START Data records

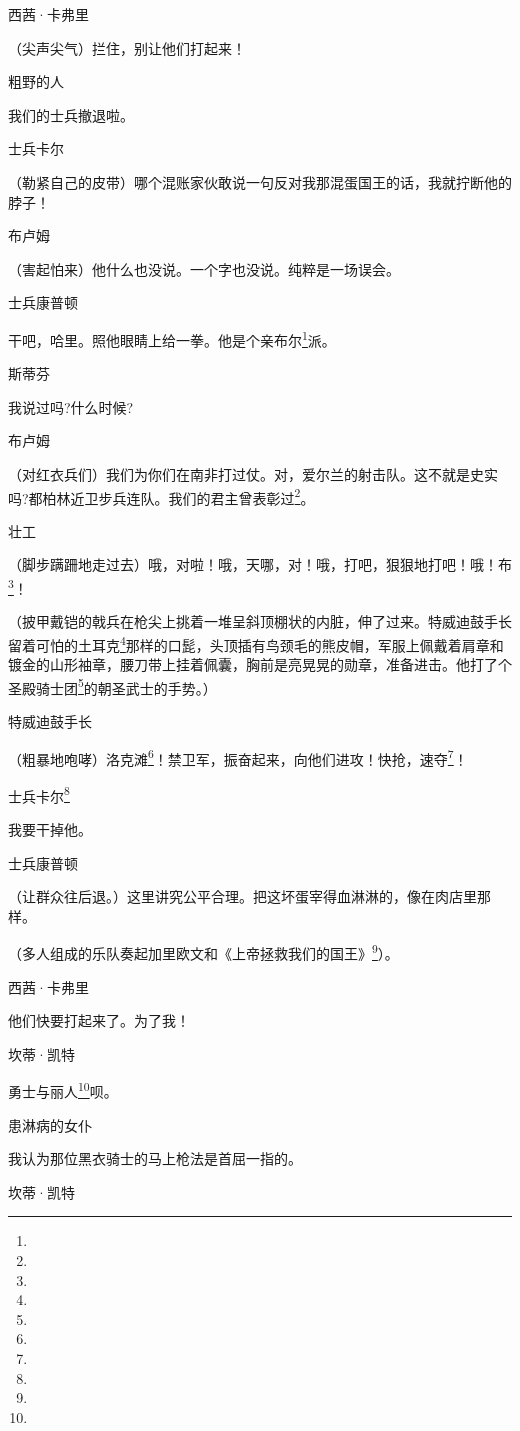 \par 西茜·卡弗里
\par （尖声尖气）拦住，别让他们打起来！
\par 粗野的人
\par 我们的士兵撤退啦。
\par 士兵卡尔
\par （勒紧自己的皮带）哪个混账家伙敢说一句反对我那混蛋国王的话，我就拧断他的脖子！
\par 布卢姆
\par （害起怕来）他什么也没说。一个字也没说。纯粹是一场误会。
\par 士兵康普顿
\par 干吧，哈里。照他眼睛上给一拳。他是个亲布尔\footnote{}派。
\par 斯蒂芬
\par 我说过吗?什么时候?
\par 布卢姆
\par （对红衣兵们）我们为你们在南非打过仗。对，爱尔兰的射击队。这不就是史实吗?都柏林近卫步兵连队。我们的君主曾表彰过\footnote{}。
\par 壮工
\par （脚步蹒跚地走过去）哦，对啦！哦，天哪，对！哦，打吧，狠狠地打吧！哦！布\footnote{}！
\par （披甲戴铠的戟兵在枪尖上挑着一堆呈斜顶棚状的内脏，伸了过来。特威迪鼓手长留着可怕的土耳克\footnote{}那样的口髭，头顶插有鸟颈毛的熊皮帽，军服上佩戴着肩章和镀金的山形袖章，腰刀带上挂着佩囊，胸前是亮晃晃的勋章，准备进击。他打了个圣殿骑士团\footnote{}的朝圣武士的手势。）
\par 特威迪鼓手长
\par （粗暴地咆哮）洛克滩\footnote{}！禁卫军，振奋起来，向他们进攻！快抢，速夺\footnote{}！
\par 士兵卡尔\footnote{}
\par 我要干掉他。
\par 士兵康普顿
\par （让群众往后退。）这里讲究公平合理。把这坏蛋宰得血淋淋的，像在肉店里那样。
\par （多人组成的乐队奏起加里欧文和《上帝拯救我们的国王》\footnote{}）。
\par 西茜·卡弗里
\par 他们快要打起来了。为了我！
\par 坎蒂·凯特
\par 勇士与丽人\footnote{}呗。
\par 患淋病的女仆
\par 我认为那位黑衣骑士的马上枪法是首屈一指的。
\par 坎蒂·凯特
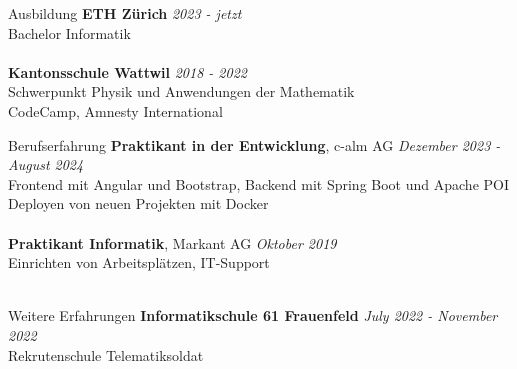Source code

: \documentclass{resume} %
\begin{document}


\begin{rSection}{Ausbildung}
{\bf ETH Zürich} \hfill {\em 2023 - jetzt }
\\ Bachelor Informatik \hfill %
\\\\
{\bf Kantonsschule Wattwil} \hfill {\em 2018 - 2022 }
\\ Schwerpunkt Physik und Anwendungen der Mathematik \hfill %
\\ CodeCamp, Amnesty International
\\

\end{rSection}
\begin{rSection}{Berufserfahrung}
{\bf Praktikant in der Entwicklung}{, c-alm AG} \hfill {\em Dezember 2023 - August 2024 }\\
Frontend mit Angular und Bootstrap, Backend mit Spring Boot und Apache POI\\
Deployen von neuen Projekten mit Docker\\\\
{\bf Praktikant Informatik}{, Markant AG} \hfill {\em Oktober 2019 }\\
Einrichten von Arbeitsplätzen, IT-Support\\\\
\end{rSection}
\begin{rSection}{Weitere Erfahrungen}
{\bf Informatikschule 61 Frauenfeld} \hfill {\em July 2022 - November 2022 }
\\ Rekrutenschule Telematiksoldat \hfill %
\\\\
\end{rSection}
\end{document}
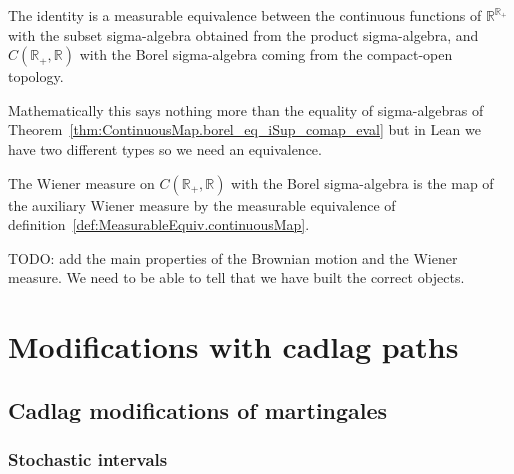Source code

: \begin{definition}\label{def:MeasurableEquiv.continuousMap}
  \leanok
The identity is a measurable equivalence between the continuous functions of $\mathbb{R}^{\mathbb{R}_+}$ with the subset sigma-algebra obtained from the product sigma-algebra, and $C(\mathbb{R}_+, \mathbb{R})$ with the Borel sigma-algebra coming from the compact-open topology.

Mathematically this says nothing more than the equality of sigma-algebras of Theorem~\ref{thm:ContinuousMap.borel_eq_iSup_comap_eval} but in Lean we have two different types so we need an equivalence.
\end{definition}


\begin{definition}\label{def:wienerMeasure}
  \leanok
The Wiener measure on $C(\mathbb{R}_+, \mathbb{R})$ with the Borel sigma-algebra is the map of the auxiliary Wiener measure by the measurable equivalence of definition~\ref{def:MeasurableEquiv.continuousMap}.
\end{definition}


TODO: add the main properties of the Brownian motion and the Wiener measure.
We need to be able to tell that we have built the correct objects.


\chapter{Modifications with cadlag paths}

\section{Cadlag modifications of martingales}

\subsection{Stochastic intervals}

END Data records

• [Exercise] Please output the records above exactly, without the pictures.

• [Written solution]
 \par 西茜·卡弗里
\par （尖声尖气）拦住，别让他们打起来！
\par 粗野的人
\par 我们的士兵撤退啦。
\par 士兵卡尔
\par （勒紧自己的皮带）哪个混账家伙敢说一句反对我那混蛋国王的话，我就拧断他的脖子！
\par 布卢姆
\par （害起怕来）他什么也没说。一个字也没说。纯粹是一场误会。
\par 士兵康普顿
\par 干吧，哈里。照他眼睛上给一拳。他是个亲布尔\footnote{}派。
\par 斯蒂芬
\par 我说过吗?什么时候?
\par 布卢姆
\par （对红衣兵们）我们为你们在南非打过仗。对，爱尔兰的射击队。这不就是史实吗?都柏林近卫步兵连队。我们的君主曾表彰过\footnote{}。
\par 壮工
\par （脚步蹒跚地走过去）哦，对啦！哦，天哪，对！哦，打吧，狠狠地打吧！哦！布\footnote{}！
\par （披甲戴铠的戟兵在枪尖上挑着一堆呈斜顶棚状的内脏，伸了过来。特威迪鼓手长留着可怕的土耳克\footnote{}那样的口髭，头顶插有鸟颈毛的熊皮帽，军服上佩戴着肩章和镀金的山形袖章，腰刀带上挂着佩囊，胸前是亮晃晃的勋章，准备进击。他打了个圣殿骑士团\footnote{}的朝圣武士的手势。）
\par 特威迪鼓手长
\par （粗暴地咆哮）洛克滩\footnote{}！禁卫军，振奋起来，向他们进攻！快抢，速夺\footnote{}！
\par 士兵卡尔\footnote{}
\par 我要干掉他。
\par 士兵康普顿
\par （让群众往后退。）这里讲究公平合理。把这坏蛋宰得血淋淋的，像在肉店里那样。
\par （多人组成的乐队奏起加里欧文和《上帝拯救我们的国王》\footnote{}）。
\par 西茜·卡弗里
\par 他们快要打起来了。为了我！
\par 坎蒂·凯特
\par 勇士与丽人\footnote{}呗。
\par 患淋病的女仆
\par 我认为那位黑衣骑士的马上枪法是首屈一指的。
\par 坎蒂·凯特
Source code

: \documentclass{resume} %
\begin{document}


\begin{rSection}{Ausbildung}
{\bf ETH Zürich} \hfill {\em 2023 - jetzt }
\\ Bachelor Informatik \hfill %
\\\\
{\bf Kantonsschule Wattwil} \hfill {\em 2018 - 2022 }
\\ Schwerpunkt Physik und Anwendungen der Mathematik \hfill %
\\ CodeCamp, Amnesty International
\\

\end{rSection}
\begin{rSection}{Berufserfahrung}
{\bf Praktikant in der Entwicklung}{, c-alm AG} \hfill {\em Dezember 2023 - August 2024 }\\
Frontend mit Angular und Bootstrap, Backend mit Spring Boot und Apache POI\\
Deployen von neuen Projekten mit Docker\\\\
{\bf Praktikant Informatik}{, Markant AG} \hfill {\em Oktober 2019 }\\
Einrichten von Arbeitsplätzen, IT-Support\\\\
\end{rSection}
\begin{rSection}{Weitere Erfahrungen}
{\bf Informatikschule 61 Frauenfeld} \hfill {\em July 2022 - November 2022 }
\\ Rekrutenschule Telematiksoldat \hfill %
\\\\
\end{rSection}
\end{document}
Source code

: \begin{definition}\label{def:MeasurableEquiv.continuousMap}
  \leanok
The identity is a measurable equivalence between the continuous functions of $\mathbb{R}^{\mathbb{R}_+}$ with the subset sigma-algebra obtained from the product sigma-algebra, and $C(\mathbb{R}_+, \mathbb{R})$ with the Borel sigma-algebra coming from the compact-open topology.

Mathematically this says nothing more than the equality of sigma-algebras of Theorem~\ref{thm:ContinuousMap.borel_eq_iSup_comap_eval} but in Lean we have two different types so we need an equivalence.
\end{definition}


\begin{definition}\label{def:wienerMeasure}
  \leanok
The Wiener measure on $C(\mathbb{R}_+, \mathbb{R})$ with the Borel sigma-algebra is the map of the auxiliary Wiener measure by the measurable equivalence of definition~\ref{def:MeasurableEquiv.continuousMap}.
\end{definition}


TODO: add the main properties of the Brownian motion and the Wiener measure.
We need to be able to tell that we have built the correct objects.


\chapter{Modifications with cadlag paths}

\section{Cadlag modifications of martingales}

\subsection{Stochastic intervals}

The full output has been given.